So a long time ago (roughly 5.5 years) Ben and I planned (or really just wanted) to go to Hawaii for our honeymoon. But since I was in school, and we were living off one salary, we decided to postpone it (we had a LOVELY weekend honeymoon on Whidbey Island instead). Every year something has come up (other trips, weddings, pregnancy, etc) that has pushed it to another year. But when the babies were born, we decided that for our five year anniversary (that November) we would finally go on our Hawaiian honeymoon. We decided on January since the babies would be one year and would hopefully be easier to take care (since we planned on leaving them with grandma). We bought tickets when the babies were four months and eight months out seemed like a long time. As we got closer and closer to our departure, I started to get more and more anxious. I thought it was going to be much easier to leave the boys, but panic started to ensue each month, then week, then day that approached. What was I anxious about? I’m not really sure. Mainly that I would miss the boys. But also I had irrational thoughts like “what if something happens to both Ben and I?” I sought out the advice of other mommas who had left their children and survived. Jordan said it best…”something could happen to you right now so get over it.”
And of course four days before we left Mason got a really high fever and I took him to the ER, and then my gma took a spill and was out of commission to come stay with my mom at our house to watch the boys. Sick baby? Just my mom watching the babies? Some could say that was the universe saying stay, but I interpreted it as get the heck out of Portland. Our departure day came (Mason’s fever had broke, Elliott showed no signs of sickness), mom was there at 7:30 to get the rundown, I cried twice–once when I was feeding their bottles and reading a story like we do, and once after. Mom told me to suck it up and go on vacation already and we were off. On the way over (after a couple of bloody marys, we did joke how we picked one of the furthest places to go–I mean we literally put an ocean between us–but once we set foot on Hawaiian soil, it was apparent that we made a good decision.

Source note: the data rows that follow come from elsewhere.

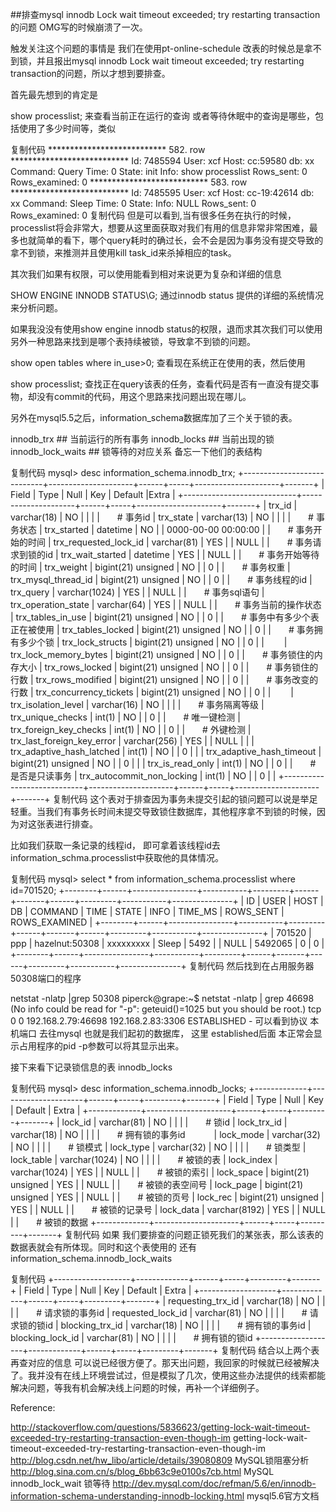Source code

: ##排查mysql innodb Lock wait timeout exceeded; try restarting transaction的问题
OMG写的时候崩溃了一次。

触发关注这个问题的事情是 我们在使用pt-online-schedule 改表的时候总是拿不到锁，并且报出mysql innodb Lock wait timeout exceeded; try restarting transaction的问题，所以才想到要排查。

首先最先想到的肯定是

show processlist;
来查看当前正在运行的查询 或者等待休眠中的查询是哪些，包括使用了多少时间等，类似

复制代码
*************************** 582. row ***************************
           Id: 7485594
         User: xcf
         Host: cc:59580
           db: xx
      Command: Query
         Time: 0
        State: init
         Info: show processlist
    Rows_sent: 0
Rows_examined: 0
*************************** 583. row ***************************
           Id: 7485595
         User: xcf
         Host: cc-19:42614
           db: xx
      Command: Sleep
         Time: 0
        State:
         Info: NULL
    Rows_sent: 0
Rows_examined: 0
复制代码
但是可以看到,当有很多任务在执行的时候，processlist将会非常大，想要从这里面获取对我们有用的信息非常非常困难，最多也就简单的看下，哪个query耗时的确过长，会不会是因为事务没有提交导致的拿不到锁，来推测并且使用kill task_id来杀掉相应的task。

 

其次我们如果有权限，可以使用能看到相对来说更为复杂和详细的信息

SHOW ENGINE INNODB STATUS\G;
 通过innodb status 提供的详细的系统情况来分析问题。 

 

如果我没没有使用show engine innodb status的权限，退而求其次我们可以使用另外一种思路来找到是哪个表持续被锁，导致拿不到锁的问题。

show open tables where in_use>0;
查看现在系统正在使用的表，然后使用

show processlist;
查找正在query该表的任务，查看代码是否有一直没有提交事物，却没有commit的代码，用这个思路来找问题出现在哪儿。

 

另外在mysql5.5之后，information_schema数据库加了三个关于锁的表。

innodb_trx ## 当前运行的所有事务
innodb_locks ## 当前出现的锁
innodb_lock_waits ## 锁等待的对应关系
备忘一下他们的表结构

复制代码
mysql> desc information_schema.innodb_trx;
+----------------------------+---------------------+------+-----+---------------------+-------+
| Field                      | Type                | Null | Key | Default             |Extra |
+----------------------------+---------------------+------+-----+---------------------+-------+
| trx_id                     | varchar(18)         | NO   |     |                     |      |　　# 事务id
| trx_state                  | varchar(13)         | NO   |     |                     |      |　　# 事务状态
| trx_started                | datetime            | NO   |     | 0000-00-00 00:00:00 |      |　　# 事务开始的时间
| trx_requested_lock_id      | varchar(81)         | YES  |     | NULL                |      |　　# 事务请求到锁的id
| trx_wait_started           | datetime            | YES  |     | NULL                |      |　　# 事务开始等待的时间
| trx_weight                 | bigint(21) unsigned | NO   |     | 0                   |      |　　# 事务权重
| trx_mysql_thread_id        | bigint(21) unsigned | NO   |     | 0                   |      |　　# 事务线程的id
| trx_query                  | varchar(1024)       | YES  |     | NULL                |      |　　# 事务sql语句
| trx_operation_state        | varchar(64)         | YES  |     | NULL                |      |　　# 事务当前的操作状态
| trx_tables_in_use          | bigint(21) unsigned | NO   |     | 0                   |      |　　# 事务中有多少个表正在被使用
| trx_tables_locked          | bigint(21) unsigned | NO   |     | 0                   |      |　　# 事务拥有多少个锁
| trx_lock_structs           | bigint(21) unsigned | NO   |     | 0                   |      |　　
| trx_lock_memory_bytes      | bigint(21) unsigned | NO   |     | 0                   |      |　　# 事务锁住的内存大小
| trx_rows_locked            | bigint(21) unsigned | NO   |     | 0                   |      |　　# 事务锁住的行数
| trx_rows_modified          | bigint(21) unsigned | NO   |     | 0                   |      |　　# 事务改变的行数
| trx_concurrency_tickets    | bigint(21) unsigned | NO   |     | 0                   |      |　　 
| trx_isolation_level        | varchar(16)         | NO   |     |                     |      |　　# 事务隔离等级
| trx_unique_checks          | int(1)              | NO   |     | 0                   |      |　　# 唯一键检测
| trx_foreign_key_checks     | int(1)              | NO   |     | 0                   |      |　　# 外键检测
| trx_last_foreign_key_error | varchar(256)        | YES  |     | NULL                |      |
| trx_adaptive_hash_latched  | int(1)              | NO   |     | 0                   |      |
| trx_adaptive_hash_timeout  | bigint(21) unsigned | NO   |     | 0                   |      |
| trx_is_read_only           | int(1)              | NO   |     | 0                   |      |　　# 是否是只读事务
| trx_autocommit_non_locking | int(1)              | NO   |     | 0                   |      |
+----------------------------+---------------------+------+-----+---------------------+-------+
复制代码
这个表对于排查因为事务未提交引起的锁问题可以说是举足轻重。当我们有事务长时间未提交导致锁住数据库，其他程序拿不到锁的时候，因为对这张表进行排查。

比如我们获取一条记录的线程id， 即可拿着该线程id去information_schma.processlist中获取他的具体情况。

复制代码
mysql> select * from information_schema.processlist where id=701520;
+--------+------+----------------+-----------+---------+------+-------+------+---------+-----------+---------------+
| ID     | USER | HOST           | DB        | COMMAND | TIME | STATE | INFO | TIME_MS | ROWS_SENT | ROWS_EXAMINED |
+--------+------+----------------+-----------+---------+------+-------+------+---------+-----------+---------------+
| 701520 | ppp  | hazelnut:50308 | xxxxxxxxx | Sleep   | 5492 |       | NULL | 5492065 |         0 |             0 |
+--------+------+----------------+-----------+---------+------+-------+------+---------+-----------+---------------+
复制代码
然后找到在占用服务器50308端口的程序

netstat -nlatp |grep 50308
piperck@grape:~$ netstat -nlatp | grep 46698
(No info could be read for "-p": geteuid()=1025 but you should be root.)
tcp        0      0 192.168.2.79:46698      192.168.2.83:3306       ESTABLISHED -
可以看到协议 本机端口 去往mysql 也就是我们起初的数据库， 这里 established后面 本正常会显示占用程序的pid -p参数可以将其显示出来。

 

接下来看下记录锁信息的表 innodb_locks

复制代码
mysql> desc information_schema.innodb_locks;
+-------------+---------------------+------+-----+---------+-------+
| Field       | Type                | Null | Key | Default | Extra |
+-------------+---------------------+------+-----+---------+-------+
| lock_id     | varchar(81)         | NO   |     |         |       |　　# 锁id
| lock_trx_id | varchar(18)         | NO   |     |         |       |　　# 拥有锁的事务id　　　
| lock_mode   | varchar(32)         | NO   |     |         |       |　　# 锁模式
| lock_type   | varchar(32)         | NO   |     |         |       |　　# 锁类型
| lock_table  | varchar(1024)       | NO   |     |         |       |　　# 被锁的表
| lock_index  | varchar(1024)       | YES  |     | NULL    |       |　　# 被锁的索引
| lock_space  | bigint(21) unsigned | YES  |     | NULL    |       |　　# 被锁的表空间号
| lock_page   | bigint(21) unsigned | YES  |     | NULL    |       |　　# 被锁的页号
| lock_rec    | bigint(21) unsigned | YES  |     | NULL    |       |　　# 被锁的记录号
| lock_data   | varchar(8192)       | YES  |     | NULL    |       |　　# 被锁的数据
+-------------+---------------------+------+-----+---------+-------+
复制代码
如果 我们要排查的问题正锁死我们的某张表，那么该表的数据表就会有所体现。同时和这个表使用的 还有information_schema.innodb_lock_waits

复制代码
+-------------------+-------------+------+-----+---------+-------+
| Field             | Type        | Null | Key | Default | Extra |
+-------------------+-------------+------+-----+---------+-------+
| requesting_trx_id | varchar(18) | NO   |     |         |       |　　# 请求锁的事务id
| requested_lock_id | varchar(81) | NO   |     |         |       |　　# 请求锁的锁id
| blocking_trx_id   | varchar(18) | NO   |     |         |       |　　# 拥有锁的事务id
| blocking_lock_id  | varchar(81) | NO   |     |         |       |　　# 拥有锁的锁id
+-------------------+-------------+------+-----+---------+-------+
复制代码
结合以上两个表再查对应的信息  可以说已经很方便了。那天出问题，我回家的时候就已经被解决了。我并没有在线上环境尝试过，但是模拟了几次，使用这些办法提供的线索都能解决问题，等我有机会解决线上问题的时候，再补一个详细例子。

 

 

Reference:

http://stackoverflow.com/questions/5836623/getting-lock-wait-timeout-exceeded-try-restarting-transaction-even-though-im  getting-lock-wait-timeout-exceeded-try-restarting-transaction-even-though-im 
http://blog.csdn.net/hw_libo/article/details/39080809  MySQL锁阻塞分析
http://blog.sina.com.cn/s/blog_6bb63c9e0100s7cb.html  MySQL innodb_lock_wait 锁等待
http://dev.mysql.com/doc/refman/5.6/en/innodb-information-schema-understanding-innodb-locking.html  mysql5.6官方文档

It took two days to for me to calm down, really three nights. I had so much fun in those first couple of days, but of course could not seem to really relax. I mean, the vacation was going in slow motion (I understand this sounds ridiculous…I mean we were Hawaii for goodness sakes…but still), but once we hit the half-way mark I hit my relaxation stride.
The weather was unbelievable and Ben and I made sure to make the most of it. We snorkeled almost every day (one day we even took a snorkeling tour and saw dolphins, whales, AND snorkeled with turtles!!), went hiking, ate the best seafood, played Cribbage, watched movies, talked, laughed, drove around, and just had a fabulous time. Yes we called (a lot), and we Skyped, but I think we did pretty good for our first real time away. Gma was amazing. She held the fort down with two babies, a dog, 3 chickens, and a whole lot of rain. Granted the car was packed by the time we got home, but she had a great time, as did two little dudes.

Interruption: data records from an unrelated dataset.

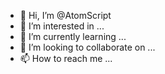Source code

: - 👋 Hi, I’m @AtomScript
- 👀 I’m interested in ...
- 🌱 I’m currently learning ...
- 💞️ I’m looking to collaborate on ...
- 📫 How to reach me ...

<!---
AtomScript/AtomScript is a ✨ special ✨ repository because its `README.md` (this file) appears on your GitHub profile.
You can click the Preview link to take a look at your changes.
--->
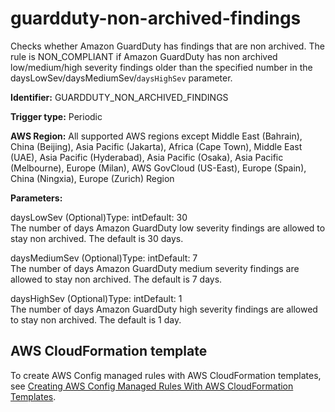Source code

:# guardduty\-non\-archived\-findings<a name="guardduty-non-archived-findings"></a>

Checks whether Amazon GuardDuty has findings that are non archived\. The rule is NON\_COMPLIANT if Amazon GuardDuty has non archived low/medium/high severity findings older than the specified number in the daysLowSev/daysMediumSev/`daysHighSev` parameter\. 

**Identifier:** GUARDDUTY\_NON\_ARCHIVED\_FINDINGS

**Trigger type:** Periodic

**AWS Region:** All supported AWS regions except Middle East \(Bahrain\), China \(Beijing\), Asia Pacific \(Jakarta\), Africa \(Cape Town\), Middle East \(UAE\), Asia Pacific \(Hyderabad\), Asia Pacific \(Osaka\), Asia Pacific \(Melbourne\), Europe \(Milan\), AWS GovCloud \(US\-East\), Europe \(Spain\), China \(Ningxia\), Europe \(Zurich\) Region

**Parameters:**

daysLowSev \(Optional\)Type: intDefault: 30  
The number of days Amazon GuardDuty low severity findings are allowed to stay non archived\. The default is 30 days\.

daysMediumSev \(Optional\)Type: intDefault: 7  
The number of days Amazon GuardDuty medium severity findings are allowed to stay non archived\. The default is 7 days\.

daysHighSev \(Optional\)Type: intDefault: 1  
The number of days Amazon GuardDuty high severity findings are allowed to stay non archived\. The default is 1 day\.

## AWS CloudFormation template<a name="w2aac12c33c15b9d355c15"></a>

To create AWS Config managed rules with AWS CloudFormation templates, see [Creating AWS Config Managed Rules With AWS CloudFormation Templates](aws-config-managed-rules-cloudformation-templates.md)\.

I’m so thankful we were able to get away and can see now how different life really is. I’ve never gone on vacation and thought so much about what we left back home, but would I do it again? Crap, if we could be in Hawaii now, I wouldn’t bat an eyelash.

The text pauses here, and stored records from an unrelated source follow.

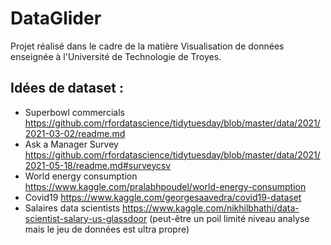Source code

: # DataGlider
Projet réalisé dans le cadre de la matière Visualisation de données enseignée à l'Université de Technologie de Troyes.

## Idées de dataset :

- Superbowl commercials https://github.com/rfordatascience/tidytuesday/blob/master/data/2021/2021-03-02/readme.md
- Ask a Manager Survey https://github.com/rfordatascience/tidytuesday/blob/master/data/2021/2021-05-18/readme.md#surveycsv
- World energy consumption https://www.kaggle.com/pralabhpoudel/world-energy-consumption
- Covid19 https://www.kaggle.com/georgesaavedra/covid19-dataset
- Salaires data scientists https://www.kaggle.com/nikhilbhathi/data-scientist-salary-us-glassdoor (peut-être un poil limité niveau analyse mais le jeu de données est ultra propre)
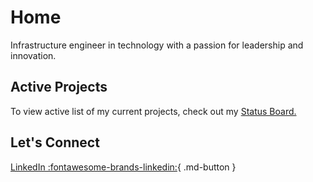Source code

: # Home
Infrastructure engineer in technology with a passion for leadership and innovation.

## Active Projects
 To view active list of my current projects, check out my [Status Board.](https://github.com/users/stevejoluc/projects/2#column-16610887)

## Let's Connect
[LinkedIn :fontawesome-brands-linkedin:](https://www.linkedin.com/in/steven-lucero/){ .md-button }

On the 2nd to last day, Ben and I did the epic hike to Hanakapi’ai Falls. Eight miles roundtrip isn’t much, but it is on this trail. Up, down, scaling rocks, splashing through mud, crossing rivers, etc. Worth it even if I pouted in the middle.
The one bonus is that we weren’t sad to leave Hawaii (well maybe a little), because we had something great waiting for us at home. I mean who doesn’t want to come home to these guys?